Appellate, amicus program. The Antitrust Division also is investing more in its amicus and appellate programs and not waiting for cases to come to the Supreme Court to get involved. The agency is trying to get involved in the cases earlier and is inviting litigants to contact the agency.

Criminal enforcement. Price, the acting DAAG for criminal enforcement, discussed efforts to obtain redress for cartels impacting the federal government. He noted a two-pronged approach: (1) obtaining restitution from criminals; and (2) allowing federal agencies to recover treble damages under the Clayton Act. Leniency applicants were reassured that, if they were successful in receiving amnesty, they would remain subject only to single damages, and these efforts to recover treble damages on behalf of federal agencies would not have an impact.

International enforcement. There also appears to be a renewed commitment to international engagement at the Antitrust Division. This is a new priority for Assistant Attorney General Makan Delrahim, and the agency is hiring more staff. Alford said that in his lengthy travels since becoming the DAAG for international matters he has seen solid relationships with foreign counterparts. Since last year, the Antitrust Division has cooperated with 16 international counterparts on 19 different civil cases, Alford remarked. He also noted the important work that the Antitrust Division is doing in reaching trade deals with other countries.

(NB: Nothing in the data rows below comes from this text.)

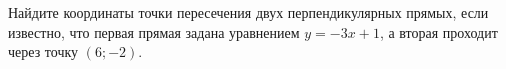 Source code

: \begin{ex}
	\begin{condition}
		Найдите координаты точки пересечения двух перпендикулярных прямых, если известно, что первая прямая задана уравнением \( y=-3x+1 \), а вторая проходит через точку \( (6;-2) \).
	\end{condition}
\end{ex} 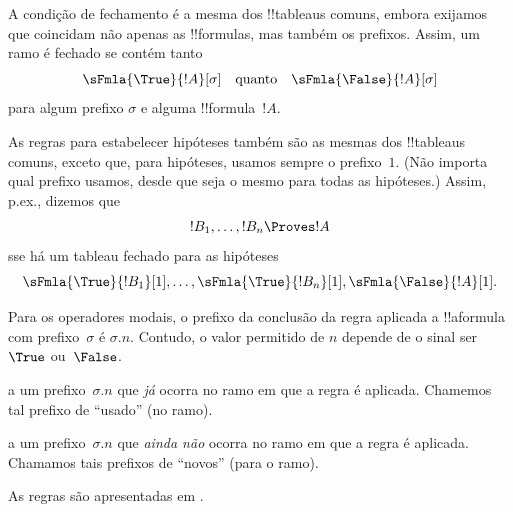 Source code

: \documentclass[../../../include/open-logic-section]{subfiles}
\begin{document}
A condição de fechamento é a mesma dos !!{tableau}s comuns, embora
exijamos que coincidam não apenas as !!{formula}s, mas também os
prefixos. Assim, um ramo é fechado se contém tanto
\[
\sFmla{\True}{!A}[\sigma] \quad\text{quanto}\quad \sFmla{\False}{!A}[\sigma]
\]
para algum prefixo $\sigma$ e alguma !!{formula}~$!A$.

As regras para estabelecer hipóteses também são as mesmas dos
!!{tableau}s comuns, exceto que, para hipóteses, usamos sempre o
prefixo~$1$. (Não importa qual prefixo usamos, desde que seja o mesmo
para todas as hipóteses.) Assim, p.ex., dizemos que
\[
!B_1, \dots, !B_n \Proves !A
\]
sse há um tableau fechado para as hipóteses
\[
\sFmla{\True}{!B_1}[1], \dots, \sFmla{\True}{!B_n}[1],
\sFmla{\False}{!A}[1].
\]

Para os operadores modais, o prefixo da
conclusão da regra aplicada a !!a{formula} com prefixo~$\sigma$ é
$\sigma.n$. Contudo, o valor permitido de $n$ depende de o sinal ser
~$\True$ ou~$\False$.

 a um prefixo~$\sigma.n$ que \emph{já} ocorra no ramo em que a regra é
aplicada. Chamemos tal prefixo de ``usado'' (no ramo).

 a um prefixo~$\sigma.n$ que \emph{ainda não} ocorra
no ramo em que a regra é aplicada. Chamamos tais prefixos de ``novos''
(para o ramo).

As regras são apresentadas em .
\end{document}
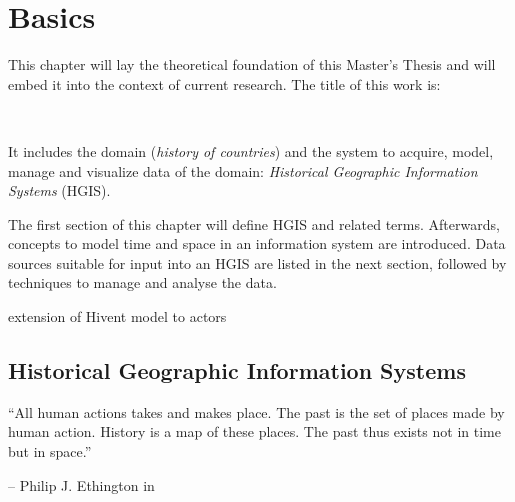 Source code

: 

\chapter{Basics} %
\label{cha:basics}

This chapter will lay the theoretical foundation of this Master's Thesis and will embed it into the context of current research. The title of this work is:

\vspace{-1em}
\begin{center}
\textbf{\titleFirst \\ \titleSecond}
\end{center}

It includes the domain (\emph{history of countries}) and the system to acquire, model, manage and visualize data of the domain: \emph{Historical Geographic Information Systems} (HGIS).

The first section of this chapter will define HGIS and related terms. Afterwards, concepts to model time and space in an information system are introduced. Data sources suitable for input into an HGIS are listed in the next section, followed by techniques to manage and analyse the data.

extension of Hivent model to actors



\section{Historical Geographic Information Systems} %
\label{sec:historical_geographic_information_systems}

\begin{quoteit}
  ``All human actions takes and makes place. The past is the set of places made by human action. History is a map of these places. The past thus exists not in time but in space.''
\end{quoteit}
\hfill -- Philip J. Ethington in \cite[précis]{citeTakeMakePlace}


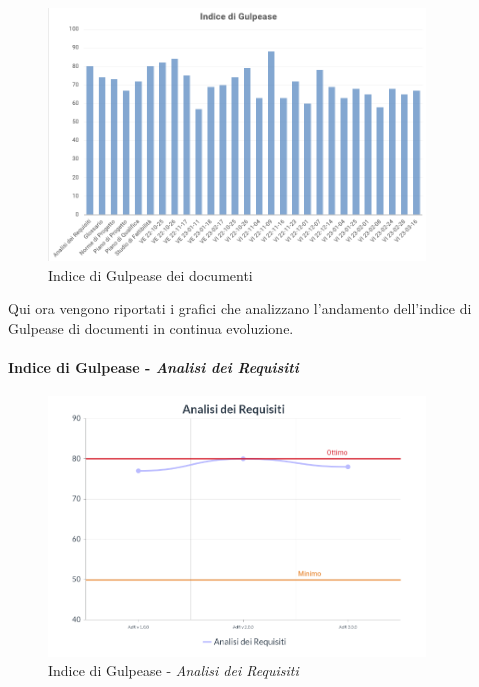 \begin{center}
\begin{figure}[H]
  \centering
  \renewcommand{\thefigure}{7}
  \includegraphics[width=10cm]{./res/images/GulpeaseGen.png}
  \caption{Indice di Gulpease dei documenti}
  \label{fig:Indice di Gulpease dei documenti}
\end{figure}
\end{center}
\pagebreak
\noindent Qui ora vengono riportati i grafici che analizzano l'andamento dell'indice di Gulpease di documenti in continua evoluzione.
\paragraph{Indice di Gulpease - \textit{Analisi dei Requisiti}}
\begin{center}
\begin{figure}[H]
  \centering
  \renewcommand{\thefigure}{8}
  \includegraphics[width=10cm]{./res/images/AdRGraph.png}
  \caption{Indice di Gulpease - \textit{Analisi dei Requisiti}}
  \label{fig:Indice di Gulpease - Analisi dei Requisiti}
\end{figure}
\end{center}
\pagebreak
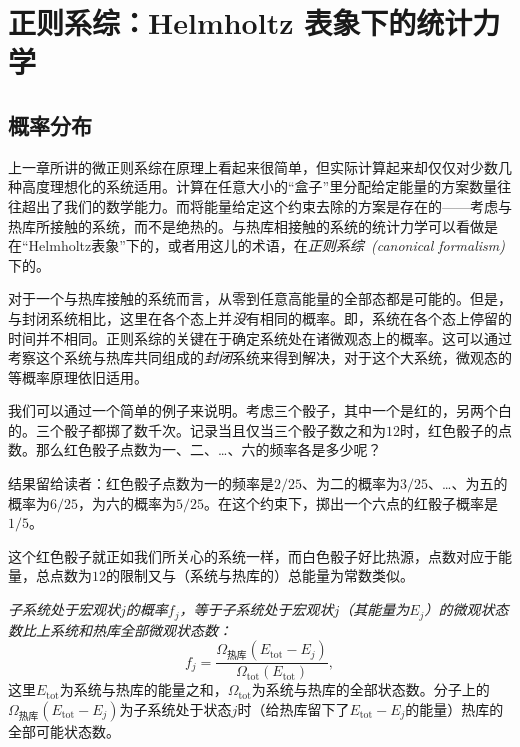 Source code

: \chapter{正则系综：Helmholtz 表象下的统计力学}\label{chap6}
\section{概率分布}\label{sec6.1}
上一章所讲的微正则系综在原理上看起来很简单，但实际计算起来却仅仅对少数几种高度理想化的系统适用。计算在任意大小的“盒子”里分配给定能量的方案数量往往超出了我们的数学能力。而将能量给定这个约束去除的方案是存在的——考虑与热库所接触的系统，而不是绝热的。与热库相接触的系统的统计力学可以看做是在“Helmholtz表象”下的，或者用这儿的术语，在{\it 正则系综~(canonical formalism)}下的。

对于一个与热库接触的系统而言，从零到任意高能量的全部态都是可能的。但是，与封闭系统相比，这里在各个态上并{\it 没}有相同的概率。即，系统在各个态上停留的时间并不相同。正则系综的关键在于确定系统处在诸微观态上的概率。这可以通过考察这个系统与热库共同组成的{\it 封闭}系统来得到解决，对于这个大系统，微观态的等概率原理依旧适用。

我们可以通过一个简单的例子来说明。考虑三个骰子，其中一个是红的，另两个白的。三个骰子都掷了数千次。记录当且仅当三个骰子数之和为$12$时，红色骰子的点数。那么红色骰子点数为一、二、\dots 、六的频率各是多少呢？

结果留给读者：红色骰子点数为一的频率是$2/25$、为二的概率为$3/25$、\dots 、为五的概率为$6/25$，为六的概率为$5/25$。在这个约束下，掷出一个六点的红骰子概率是$1/5$。

这个红色骰子就正如我们所关心的系统一样，而白色骰子好比热源，点数对应于能量，总点数为$12$的限制又与（系统与热库的）总能量为常数类似。

{\it 子系统处于宏观状$j$的概率$f_j$，等于子系统处于宏观状$j$（其能量为$E_j$）的微观状态数比上系统和热库全部微观状态数：}
\begin{equation}
f_j = \frac{\Omega_\text{热库}(E_\text{tot}-E_j)}{\Omega_\text{tot}(E_\text{tot})},
\end{equation}
这里$E_\text{tot}$为系统与热库的能量之和，$\Omega_\text{tot}$为系统与热库的全部状态数。分子上的$\Omega_\text{热库}(E_\text{tot}-E_j)$为子系统处于状态$j$时（给热库留下了$E_\text{tot}-E_j$的能量）热库的全部可能状态数。

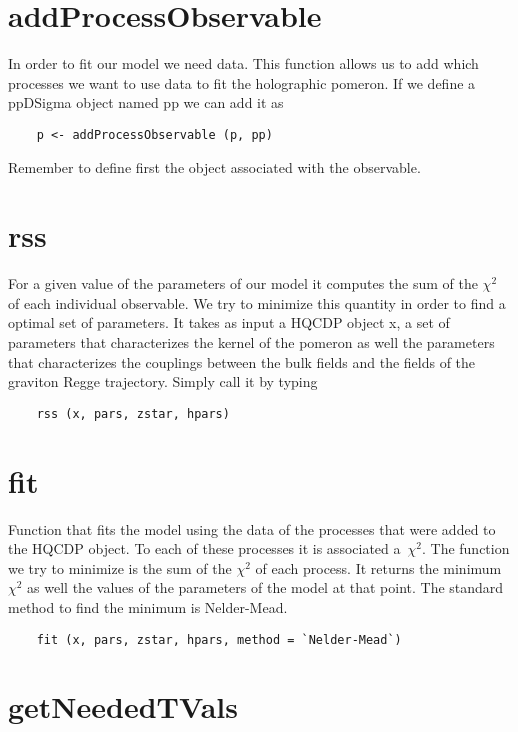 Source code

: \documentclass{book}
\begin{document}
\section{addProcessObservable}
In order to fit our model we need data. This function allows us to add which processes we want to use data to fit the holographic pomeron. If we define a ppDSigma object named pp we can add it as
\begin{lstlisting}
    p <- addProcessObservable (p, pp)
\end{lstlisting}
Remember to define first the object associated with the observable.

\section{rss}
For a given value of the parameters of our model it computes the sum of the $\chi^2$ of each individual observable. We try to minimize this quantity in order to find a optimal set of parameters. It takes as input a HQCDP object x, a set of parameters that characterizes the kernel of the pomeron as well the parameters that characterizes the couplings between the bulk fields and the fields of the graviton Regge trajectory. Simply call it by typing
\begin{lstlisting}
    rss (x, pars, zstar, hpars)
\end{lstlisting}

\section{fit}

Function that fits the model using the data of the processes that were added to the HQCDP object. To each of these processes it is associated a~$\chi^2$. The function we try to minimize is the sum of the $\chi^2$ of each process. It returns the minimum $\chi^2$ as well the values of the parameters of the model at that point. The standard method to find the minimum is Nelder-Mead.
\begin{lstlisting}
    fit (x, pars, zstar, hpars, method = `Nelder-Mead`)
\end{lstlisting}

\section{getNeededTVals}
\end{document}
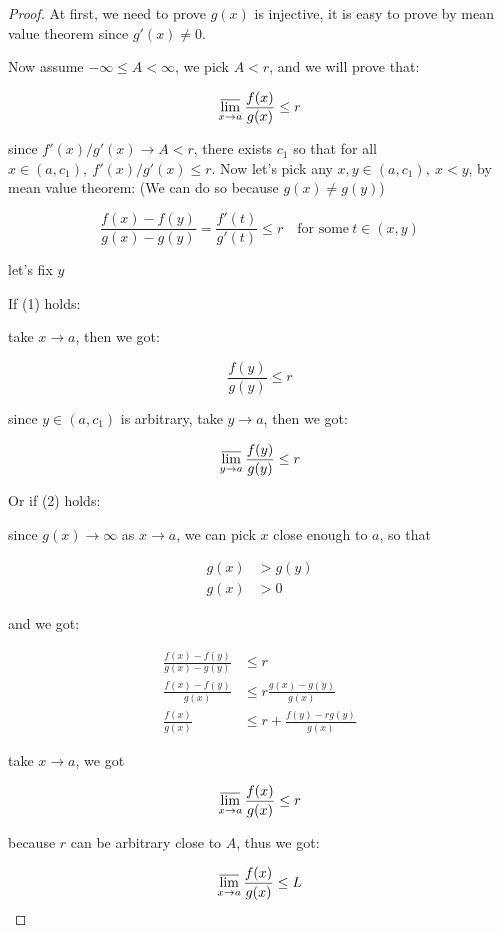 \begin{proof}
    At first, we need to prove $g(x)$ is injective, it is easy to prove by mean value theorem since $g'(x) \ne 0$.

    Now assume $-\infty \le A < \infty$, we pick $A < r$, and we will prove that:

    \[
        \varlimsup_{x \to a}\frac{f(x)}{g(x)} \le r
    \]


    since $f'(x)/g'(x) \to A < r$, there exists $c_1$ so that for all $x \in (a,c_1),\: f'(x)/g'(x) \le r$.
    Now let's pick any $x,y \in (a,c_1),\: x < y$, by mean value theorem: \: (We can do so because $g(x) \ne g(y)$)

    \[
        \frac{f(x) - f(y)}{g(x) - g(y)} = \frac{f'(t)}{g'(t)} \le r \quad \text{for some} \: t \in (x,y)
    \]

    let's fix $y$

    If (1) holds:

    take $x \to a$, then we got:

    \[
        \frac{f(y)}{g(y)} \le r
    \]


    since $y \in (a,c_1)$ is arbitrary, take $y \to a$, then we got:

    \[
        \varlimsup_{y \to a}\frac{f(y)}{g(y)} \le r
    \]

    Or if (2) holds:

    since $g(x) \to \infty$ as $x \to a$, we can pick $x$ close enough to $a$, so that

    \begin{align*}
        g(x) &> g(y) \\
        g(x) &> 0 
    \end{align*}

    and we got:

    \begin{align*}
        \frac{f(x) - f(y)}{g(x) - g(y)} & \le r \\
       \frac{f(x) - f(y)}{g(x)} & \le r \frac{g(x) -g(y)}{g(x)} \\
       \frac{f(x)}{g(x)}& \le r + \frac{f(y) - r g(y)}{g(x)}
    \end{align*}

    take $x \to a$, we got

    \[
        \varlimsup_{x \to a} \frac{f(x)}{g(x)} \le  r
    \]

    because $r$ can be arbitrary close to $A$, thus we got:

    \[
        \varlimsup_{x \to a}\frac{f(x)}{g(x)} \le L
    \]


\end{proof}
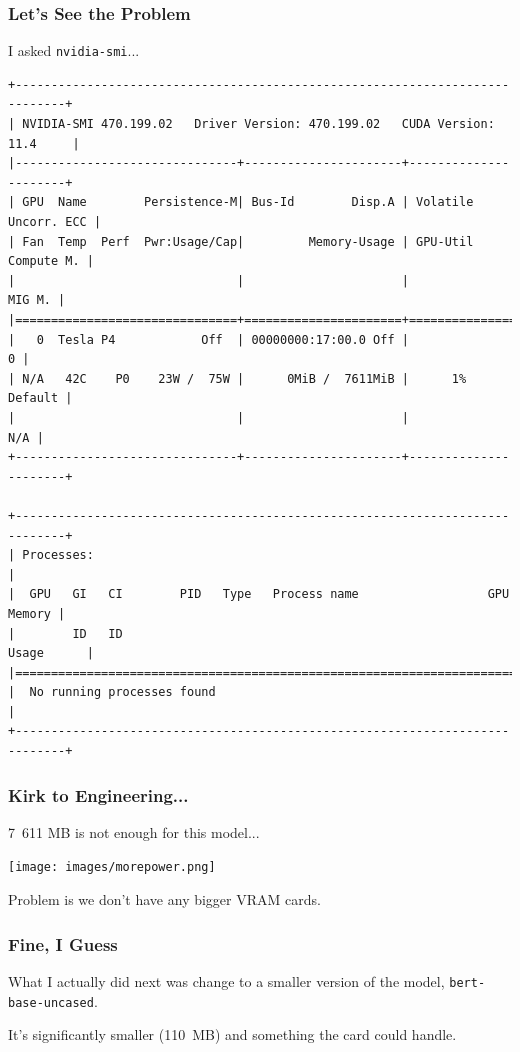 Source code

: \begin{frame}[fragile]
\frametitle{Let's See the Problem}
I asked \texttt{nvidia-smi}...

{\scriptsize
\begin{verbatim}
+-----------------------------------------------------------------------------+
| NVIDIA-SMI 470.199.02   Driver Version: 470.199.02   CUDA Version: 11.4     |
|-------------------------------+----------------------+----------------------+
| GPU  Name        Persistence-M| Bus-Id        Disp.A | Volatile Uncorr. ECC |
| Fan  Temp  Perf  Pwr:Usage/Cap|         Memory-Usage | GPU-Util  Compute M. |
|                               |                      |               MIG M. |
|===============================+======================+======================|
|   0  Tesla P4            Off  | 00000000:17:00.0 Off |                    0 |
| N/A   42C    P0    23W /  75W |      0MiB /  7611MiB |      1%      Default |
|                               |                      |                  N/A |
+-------------------------------+----------------------+----------------------+
                                                                               
+-----------------------------------------------------------------------------+
| Processes:                                                                  |
|  GPU   GI   CI        PID   Type   Process name                  GPU Memory |
|        ID   ID                                                   Usage      |
|=============================================================================|
|  No running processes found                                                 |
+-----------------------------------------------------------------------------+
\end{verbatim}
}


\end{frame}

\begin{frame}
\frametitle{Kirk to Engineering...}

7~611 MB is not enough for this model...

\begin{center}
	\texttt{[image: images/morepower.png]}
\end{center}

Problem is we don't have any bigger VRAM cards.

\end{frame}

\begin{frame}
\frametitle{Fine, I Guess}

What I actually did next was change to a smaller version of the model, \texttt{bert-base-uncased}.

It's significantly smaller (110~MB) and something the card could handle. 

\end{frame}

Intellectual property. The intersection of antitrust and IP is another priority for Delrahim, according to the panelists. There appears to be a policy shift in this area, particularly with respect to standard setting, standard essential patents (SEPs), and violations of fair, reasonable, and non-discriminatory or FRAND licensing commitments. In the past, the Antitrust Division has been focused on the "hold-up," said Froeb, DAAG for economics. The Antitrust Division is now looking for greater symmetry between IP holders and implementers. Froeb warned that you cannot just look at the implementer’s problem or the "hold-up." You also need to focus on patent "hold-out" by SEP implementers. These changes in the approach to IP/antitrust enforcement and other areas are reflected in recent speeches by Delrahim and his deputies, it was noted.

Cooperation with FTC. The panel also highlighted cooperation with the other federal antitrust agency. Finch, the principal DAAG, said that he was looking forward to working with the new slate of commissioners at the FTC. He added that he foresees a close and positive relationship, just as there is now.